Vrai pasteur, faux pasteurs
N'OUBLIONS PAS que nous sommes dans une parabole : les détails ne sont pas toujours à prendre au pied de la lettre. Quel bon pasteur nous décrit Jésus ? Un pasteur qui n'existe pas dans la réalité de l'élevage. Quel pasteur ne vit pas de l'exercice de son métier, donc de la chair et du sang de son troupeau ? Déjà Ézéchiel 34, dont notre parabole s'inspire et qu'elle accomplit, mettait en scène des bergers irréels qui ne vivaient pas de leur troupeau. C'est que le pasteur dont parle le Christ et qu'Ézéchiel pressentait est un pasteur qui, loin de se nourrir de ses brebis, donne sa vie pour elles (verset 15, hors lecture). Le troupeau vit de la chair et du sang du berger. Comme toujours, l'Évangile opère une subversion, un renversement de nos catégories.
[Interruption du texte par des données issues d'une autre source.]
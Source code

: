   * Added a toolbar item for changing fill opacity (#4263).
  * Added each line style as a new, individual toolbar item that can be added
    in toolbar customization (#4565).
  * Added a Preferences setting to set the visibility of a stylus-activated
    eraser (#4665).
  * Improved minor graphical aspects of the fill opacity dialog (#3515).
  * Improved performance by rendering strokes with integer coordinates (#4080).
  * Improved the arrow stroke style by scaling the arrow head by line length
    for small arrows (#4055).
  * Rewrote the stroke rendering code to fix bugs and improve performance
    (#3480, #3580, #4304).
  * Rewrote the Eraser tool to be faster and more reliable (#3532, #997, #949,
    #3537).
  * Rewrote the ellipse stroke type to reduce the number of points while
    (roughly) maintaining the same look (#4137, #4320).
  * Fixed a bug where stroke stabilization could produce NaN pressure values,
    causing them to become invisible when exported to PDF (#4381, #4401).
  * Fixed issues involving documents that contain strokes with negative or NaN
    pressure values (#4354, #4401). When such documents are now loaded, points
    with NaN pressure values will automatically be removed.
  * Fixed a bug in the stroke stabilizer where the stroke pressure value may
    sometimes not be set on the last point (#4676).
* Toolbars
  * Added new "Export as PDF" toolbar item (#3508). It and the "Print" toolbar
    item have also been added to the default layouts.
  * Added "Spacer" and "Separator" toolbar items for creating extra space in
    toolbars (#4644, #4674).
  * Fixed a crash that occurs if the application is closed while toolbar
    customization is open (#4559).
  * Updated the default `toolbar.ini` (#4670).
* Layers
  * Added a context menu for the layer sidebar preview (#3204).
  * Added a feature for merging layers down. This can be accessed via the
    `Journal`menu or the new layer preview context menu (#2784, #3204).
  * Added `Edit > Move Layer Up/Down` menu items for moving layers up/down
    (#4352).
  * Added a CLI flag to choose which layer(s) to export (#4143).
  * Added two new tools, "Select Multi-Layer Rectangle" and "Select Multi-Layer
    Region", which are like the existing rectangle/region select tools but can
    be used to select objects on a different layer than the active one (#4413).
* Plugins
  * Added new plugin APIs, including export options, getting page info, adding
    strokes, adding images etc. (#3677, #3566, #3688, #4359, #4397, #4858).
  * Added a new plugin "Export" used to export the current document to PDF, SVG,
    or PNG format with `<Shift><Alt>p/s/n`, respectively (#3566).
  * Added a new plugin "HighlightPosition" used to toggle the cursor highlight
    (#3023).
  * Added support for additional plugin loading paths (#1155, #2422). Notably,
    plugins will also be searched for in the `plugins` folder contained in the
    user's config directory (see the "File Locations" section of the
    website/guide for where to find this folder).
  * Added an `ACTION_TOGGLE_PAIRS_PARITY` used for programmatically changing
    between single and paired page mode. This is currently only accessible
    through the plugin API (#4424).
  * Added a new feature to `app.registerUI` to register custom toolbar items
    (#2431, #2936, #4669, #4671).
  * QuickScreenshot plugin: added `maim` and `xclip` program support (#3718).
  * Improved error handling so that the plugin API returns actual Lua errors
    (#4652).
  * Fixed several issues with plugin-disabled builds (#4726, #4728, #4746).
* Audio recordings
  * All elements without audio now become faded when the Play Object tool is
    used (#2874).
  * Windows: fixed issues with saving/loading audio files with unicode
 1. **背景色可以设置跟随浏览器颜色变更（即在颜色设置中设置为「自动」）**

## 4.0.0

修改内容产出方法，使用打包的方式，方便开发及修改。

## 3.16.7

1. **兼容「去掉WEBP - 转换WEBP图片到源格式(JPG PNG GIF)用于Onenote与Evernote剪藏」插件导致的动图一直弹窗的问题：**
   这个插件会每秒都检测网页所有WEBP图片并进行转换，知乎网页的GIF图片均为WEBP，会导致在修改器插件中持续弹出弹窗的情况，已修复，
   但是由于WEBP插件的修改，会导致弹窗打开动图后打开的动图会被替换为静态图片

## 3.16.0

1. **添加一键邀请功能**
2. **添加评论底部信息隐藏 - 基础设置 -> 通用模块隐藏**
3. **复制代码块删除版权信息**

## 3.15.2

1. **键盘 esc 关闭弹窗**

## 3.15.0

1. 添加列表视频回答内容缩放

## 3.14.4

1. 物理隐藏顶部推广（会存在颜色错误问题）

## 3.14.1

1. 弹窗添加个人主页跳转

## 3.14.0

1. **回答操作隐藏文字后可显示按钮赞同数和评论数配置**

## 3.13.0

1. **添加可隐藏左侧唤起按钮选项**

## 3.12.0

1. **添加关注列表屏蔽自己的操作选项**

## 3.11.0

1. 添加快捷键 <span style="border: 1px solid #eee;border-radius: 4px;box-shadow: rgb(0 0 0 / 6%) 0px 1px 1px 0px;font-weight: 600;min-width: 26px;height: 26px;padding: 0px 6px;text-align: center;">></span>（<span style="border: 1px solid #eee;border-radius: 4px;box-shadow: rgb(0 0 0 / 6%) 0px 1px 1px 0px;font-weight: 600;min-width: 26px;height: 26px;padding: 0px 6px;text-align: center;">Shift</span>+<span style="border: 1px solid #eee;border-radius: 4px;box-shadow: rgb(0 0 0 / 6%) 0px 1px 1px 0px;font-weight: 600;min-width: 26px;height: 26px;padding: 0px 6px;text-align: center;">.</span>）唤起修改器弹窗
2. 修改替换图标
Ainsi celui qui est le Seigneur se fait serviteur et c'est en se faisant serviteur qu'il devient vraiment seigneur, mais seigneur au-dessus et au-delà de toute seigneurie. C'est pourquoi il n'y a qu'un seul bon berger ; il est berger d'une manière inouïe, unique. Mais que penser de la condamnation des pasteurs venus avant le Christ (verset 8) ? Je pense que Jésus veut parler de tous ceux qui ont essayé de mettre la main sur le troupeau, de réduire les hommes au statut d'objets utilisables : «force de travail», « gent de production», etc. Le vrai pasteur conduit son troupeau vers les eaux du repos et les verts pâturages. Le repos du septième jour dans l'univers de la résurrection.